When the young man was in sixth-grade, he wanted to see what being a police officer was like, so he asked his father, who knew officers at a local police department, if he would arrange an interview with a police officer. One particular officer did him one better. He arranged for the young man to do a ride-around on a Saturday, and see some firsthand duties of police officers, and witness some day-to-day operations of the police department. This seemed to fuel the young man's desire to pursue his goal.
As the young man got older and went to high school, he had opportunities to take criminal justice courses through distance learning. These too, kept his drive alive to become involved in law enforcement, and he began his search for colleges that offered criminal justice as a major degree program. He found one in Buffalo.
Throughout his interest in criminal justice, the young man also loved playing baseball. He wasn't a big kid, but loved the game and wanted to pursue playing as long as he could. He worked hard at it, and played in numerous regular, travel, and prep leagues, eventually playing for his high school and college, all the way through graduation from both. He knew what he had to do to reach these goals and kept it in mind as he continued his race toward his career goal.
Along the way he set another goal, one saying he wouldn't go beyond four years of college to get his degree, promising himself that he'd stay focused and work to get it done within four years. He accomplished that goal.

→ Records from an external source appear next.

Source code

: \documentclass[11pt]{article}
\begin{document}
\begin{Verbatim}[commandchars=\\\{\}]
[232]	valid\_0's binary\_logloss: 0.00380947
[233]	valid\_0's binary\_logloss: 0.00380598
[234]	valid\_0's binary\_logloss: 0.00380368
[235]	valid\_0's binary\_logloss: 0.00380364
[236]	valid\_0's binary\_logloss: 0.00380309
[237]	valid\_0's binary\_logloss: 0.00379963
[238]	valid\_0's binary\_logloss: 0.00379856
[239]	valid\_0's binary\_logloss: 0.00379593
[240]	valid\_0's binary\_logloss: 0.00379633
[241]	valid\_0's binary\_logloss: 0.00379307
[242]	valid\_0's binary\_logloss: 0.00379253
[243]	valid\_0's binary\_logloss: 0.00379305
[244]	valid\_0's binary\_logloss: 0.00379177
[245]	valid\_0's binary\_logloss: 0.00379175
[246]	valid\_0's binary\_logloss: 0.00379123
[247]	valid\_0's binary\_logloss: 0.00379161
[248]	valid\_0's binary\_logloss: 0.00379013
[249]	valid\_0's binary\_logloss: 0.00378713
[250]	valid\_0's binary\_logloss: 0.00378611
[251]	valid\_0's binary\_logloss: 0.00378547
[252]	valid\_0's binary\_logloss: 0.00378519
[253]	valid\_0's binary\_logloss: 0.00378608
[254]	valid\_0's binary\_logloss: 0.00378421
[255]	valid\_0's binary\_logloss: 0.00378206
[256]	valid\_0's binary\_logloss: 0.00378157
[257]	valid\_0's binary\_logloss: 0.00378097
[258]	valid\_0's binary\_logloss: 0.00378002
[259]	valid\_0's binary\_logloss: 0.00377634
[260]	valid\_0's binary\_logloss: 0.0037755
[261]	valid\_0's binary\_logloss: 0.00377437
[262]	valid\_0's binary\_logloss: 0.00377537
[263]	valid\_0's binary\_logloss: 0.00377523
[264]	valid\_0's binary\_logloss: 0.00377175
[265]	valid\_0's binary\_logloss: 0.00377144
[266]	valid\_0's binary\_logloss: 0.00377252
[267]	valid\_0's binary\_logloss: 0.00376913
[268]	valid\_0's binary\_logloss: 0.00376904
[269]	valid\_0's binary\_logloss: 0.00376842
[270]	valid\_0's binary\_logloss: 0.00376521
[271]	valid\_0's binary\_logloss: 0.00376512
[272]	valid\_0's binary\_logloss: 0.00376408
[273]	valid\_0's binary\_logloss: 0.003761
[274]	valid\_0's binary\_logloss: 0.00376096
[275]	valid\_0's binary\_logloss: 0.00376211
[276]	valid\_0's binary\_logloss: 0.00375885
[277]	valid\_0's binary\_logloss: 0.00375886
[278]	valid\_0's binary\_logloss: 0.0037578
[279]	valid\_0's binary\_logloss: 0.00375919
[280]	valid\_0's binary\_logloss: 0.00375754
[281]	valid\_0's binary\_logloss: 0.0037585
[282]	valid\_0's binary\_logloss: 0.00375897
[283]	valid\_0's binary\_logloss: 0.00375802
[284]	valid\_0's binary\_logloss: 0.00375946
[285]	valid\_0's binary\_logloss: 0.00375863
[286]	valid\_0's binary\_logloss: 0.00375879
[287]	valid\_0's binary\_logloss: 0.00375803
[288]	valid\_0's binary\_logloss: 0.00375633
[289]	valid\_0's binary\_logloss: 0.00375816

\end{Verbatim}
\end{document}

The young man graduated from college and began his pursuit of law enforcement agencies where he might be accepted into their program. He began testing for positions in police/sheriff's departments, and sent out numerous online applications, some up to 40 pages long, hoping anyone would offer him an interview, or anything necessary to get an invitation to their academy.
Being somewhat impatient at times, discouragement surfaced while he worked two ... sometimes three, jobs waiting for an opportunity. About eight months after college graduation, he received a call inviting him to take a written test for a police department academy. If he passed, they'd offer him a chance to take the strength/endurance test. He passed both and an interview was scheduled for a month later. He got through the interview and a background check was begun on him. After that was okayed, a second interview in front of a panel of six people from the police department was scheduled, and after completion of that, he was extended an invitation to attend the police academy which would begin just slightly more than a year after his college graduation.
Thirty-nine candidates began training together. Their academy training was extremely "boot camp" like. The summer was unbearably hot (temperatures often over 100), but he and 29 more of those 39 young men and women, all sharing the same dream, worked together, stayed together, pushed each other and survived training, and stood as a group six months later, being issued their badge, and seeing their dream come true.
I'm lucky because I got to see all this happen first hand, from dream to reality, as nine days ago I witnessed the oath of, shook the hand of, and gave a hug to, Officer Jonathan Lombardo, now a member of the Chesterfield County Virginia Police Department. Tears welled during the ceremony as I recalled every uniform he ever wore (batboy, school, altar server, soccer, basketball, and all the baseball uniforms) up to the uniform he was wearing at that moment when Sally and I had the honor of pinning on his shield.
What makes me proudest, in all this, is that Jon focused hard on what he wanted to do, with baseball, college and life. He set goals, his course, and stayed that course, physically getting to answer the question asked of him many years ago, "What do you want to be when you grow up?"
Thanks to all of you who helped him arrive at his answer.